L’article de Dominique VIDAL sur les relations France/Israël/Palestine est particulièrement intéressant quant à  cette ambivalence et cette question de la cohérence de la politique étrangère française. Il y retrace l’évolution de cette dernière depuis 1948, montrant les différentes marques des présidents français, notamment depuis Charles de Gaulle, tout en analysant les enjeux et les objectifs de la France, dans un contexte de mondialisation et d’évolution des équilibres des puissances dans le monde. 

L’article de Karim Emile BITAE, sur l’intervention de la France au Liban, bien que trop partisan à mon goût, présente une intéressante analyse d’un cas concret de la politique « des coups d’éclat » menée sous la présidence d’Emmanuel Macron, reprenant l’analyse de Bertrand BADIE, cité par Médiapart : pour lui le président est arrivé au pouvoir très jeune, avec un manque d’expérience dans le domaine des relations étrangères, tout en cultivant ce que Bertrand BADIE appelle une attitude de « démiurge ». 

Enfin, le dernier chapitre sur comment la France se perçoit et comment les autres pays la perçoivent est très intéressant et pourrait presque faire office de conclusion des analyses proposés dans cet ouvrage. 

Conclusion

Le point de vue adopté et les problématiques traitées dans cet opus de l’Etat du monde sont très intéressants et donnent matière à réflexion quant aux choix de politique étrangère de la France. Les deux premières parties tentent de proposer un panorama complet de l’histoire de la diplomatie française depuis le XIIIe siècle, de ses grandes tendances et de ses outils. Si les analyses et les réflexions sont toutes intéressantes et bien menées, elles restent souvent « en surface », ne proposant pas d’approfondissement. 

C’est néanmoins normal, le sujet étant très vaste et les auteurs ayant des contraintes éditoriales. De plus, certains chapitres sont parfois redondants. Autre petit point négatif à ce très bon ouvrage : certains auteurs proposent des analyses engagées et militantes, et donc subjectives, notamment dans la troisième partie. Cela n’en reste pas moins une excellente analyse des enjeux, fondements et évolutions de la politique étrangère française. 

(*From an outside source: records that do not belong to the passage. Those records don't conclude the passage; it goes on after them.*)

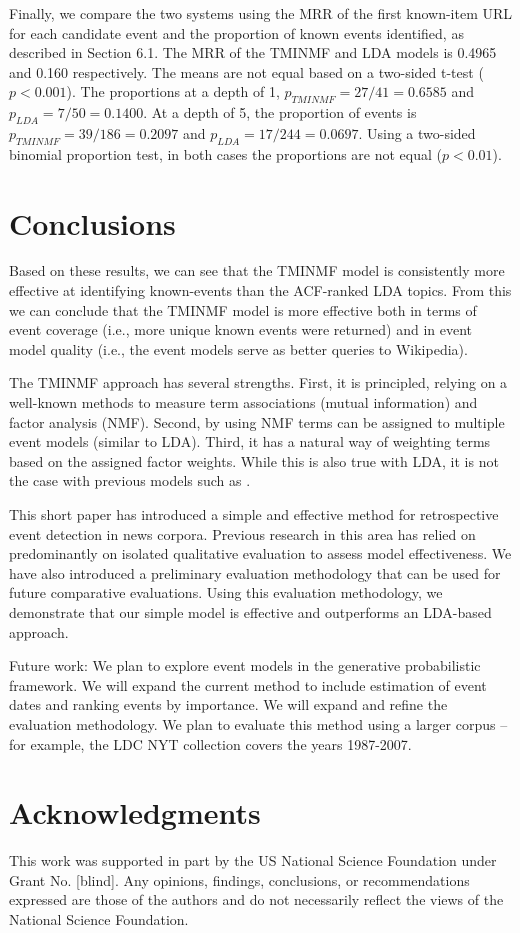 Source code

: \documentclass{sig-alternate}
\begin{document}
Finally, we compare the two systems using the MRR of the first known-item URL for each candidate event and the proportion of known events identified, as described in Section 6.1.  The MRR of the TMINMF and LDA models is 0.4965 and 0.160 respectively. The means are not equal based on a two-sided t-test ($p < 0.001$).   The proportions at a depth of 1,   $p_{TMINMF}=27/41=0.6585$ and $p_{LDA}=7/50=0.1400$.  At a depth of 5, the proportion of events is $p_{TMINMF}=39/186=0.2097$ and $p_{LDA}=17/244=0.0697$. Using a two-sided binomial proportion test, in both cases the proportions are not equal ($p < 0.01$).


\section{Conclusions}

Based on these results, we can see that the TMINMF model is consistently more effective at identifying known-events than the ACF-ranked LDA topics.  From this we can conclude that the TMINMF model is more effective both in terms of event coverage (i.e., more unique known events were returned) and in event model quality (i.e., the event models serve as better queries to Wikipedia).  

The TMINMF approach has several strengths. First, it is principled, relying on a well-known methods to measure term associations (mutual information) and factor analysis (NMF). Second, by using NMF terms can be assigned to multiple event models (similar to LDA).  Third, it has a natural way of weighting terms based on the assigned factor weights. While this is also true with LDA, it is not the case with previous models such as \cite{He2007}.  

This short paper has introduced a simple and effective method for retrospective event detection in news corpora. Previous research in this area has relied on predominantly on isolated qualitative evaluation to assess model effectiveness. We have also introduced a preliminary evaluation methodology that can be used for future comparative evaluations. Using this evaluation methodology, we demonstrate that our simple model is effective and outperforms an LDA-based approach. 

Future work: We plan to explore event models in the generative probabilistic framework. We will expand the current method to include estimation of event dates and ranking events by importance. We will expand and refine the evaluation methodology. We plan to evaluate this method using a larger corpus -- for example, the LDC NYT collection covers the years 1987-2007.


\section{Acknowledgments}
This work was supported in part by the US National Science Foundation under Grant No. [blind]. Any opinions, findings, conclusions, or recommendations expressed are those of the authors and do not necessarily reflect the views of the National Science Foundation.



  
\end{document}

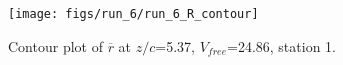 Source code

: \begin{figure}[H]
\centering
\texttt{[image: figs/run\_6/run\_6\_R\_contour]}
\caption{Contour plot of $\overline{r}$ at $z/c$=5.37, $V_{free}$=24.86, station 1.}
\label{fig:run_6_R_contour}
\end{figure}


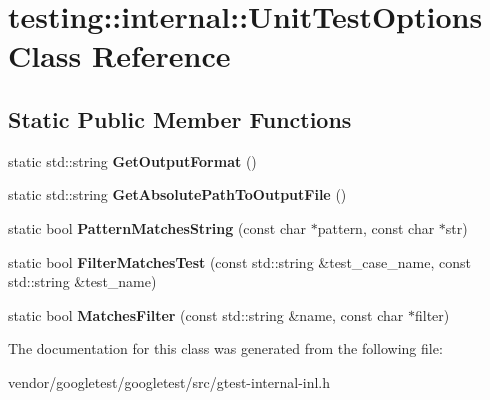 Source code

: \hypertarget{classtesting_1_1internal_1_1UnitTestOptions}{}\section{testing\+:\+:internal\+:\+:Unit\+Test\+Options Class Reference}
\label{classtesting_1_1internal_1_1UnitTestOptions}
\subsection*{Static Public Member Functions}
\begin{DoxyCompactItemize}
\item 
static std\+::string {\bfseries Get\+Output\+Format} ()\hypertarget{classtesting_1_1internal_1_1UnitTestOptions_ad65cb6f5a13a146a93490e12cf6d8570}{}\label{classtesting_1_1internal_1_1UnitTestOptions_ad65cb6f5a13a146a93490e12cf6d8570}

\item 
static std\+::string {\bfseries Get\+Absolute\+Path\+To\+Output\+File} ()\hypertarget{classtesting_1_1internal_1_1UnitTestOptions_a8b29c6a22fd2f904c6b0453e403f58fa}{}\label{classtesting_1_1internal_1_1UnitTestOptions_a8b29c6a22fd2f904c6b0453e403f58fa}

\item 
static bool {\bfseries Pattern\+Matches\+String} (const char $\ast$pattern, const char $\ast$str)\hypertarget{classtesting_1_1internal_1_1UnitTestOptions_a9b6907c74fa654aba4888bf6043e1cad}{}\label{classtesting_1_1internal_1_1UnitTestOptions_a9b6907c74fa654aba4888bf6043e1cad}

\item 
static bool {\bfseries Filter\+Matches\+Test} (const std\+::string \&test\+\_\+case\+\_\+name, const std\+::string \&test\+\_\+name)\hypertarget{classtesting_1_1internal_1_1UnitTestOptions_a3e8303523dda985b46c3246ee15cda42}{}\label{classtesting_1_1internal_1_1UnitTestOptions_a3e8303523dda985b46c3246ee15cda42}

\item 
static bool {\bfseries Matches\+Filter} (const std\+::string \&name, const char $\ast$filter)\hypertarget{classtesting_1_1internal_1_1UnitTestOptions_a440fa46f4ee0e564d7cc382e1171f496}{}\label{classtesting_1_1internal_1_1UnitTestOptions_a440fa46f4ee0e564d7cc382e1171f496}

\end{DoxyCompactItemize}


The documentation for this class was generated from the following file\+:\begin{DoxyCompactItemize}
\item 
vendor/googletest/googletest/src/gtest-\/internal-\/inl.\+h\end{DoxyCompactItemize}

L’idée centrale de l’ouvrage est que la France, devenue une puissance moyenne, tente de défendre son statut de puissance en menant une « diplomatie du rang » et en faisant de la défense et de la construction de symboles son cheval de bataille. Il en résulte une diplomatie du spectacle, de la démonstration, qui se construit au détriment d’une cohérence des actions et prises de positions françaises. Les études de cas illustrent bien cette ambivalence.

Néanmoins, et c’est l’idée développée dès l’introduction par B. BADIE, l’enjeu n’est, désormais, plus d’être une grande puissance comme autrefois, mais de s’insérer dans le jeu de la mondialisation en devenant une puissance « globalisée », « mondialisée », capable de naviguer dans une pluralité d’enjeux, d’échelles, de culture. S’intégrer au collectif multilatéral caractéristique de la mondialisation paraît être une nécessité pour gérer les enjeux du monde actuel, et notamment l’exposition aux risques de différentes natures (sanitaires, sécuritaires, écologiques…).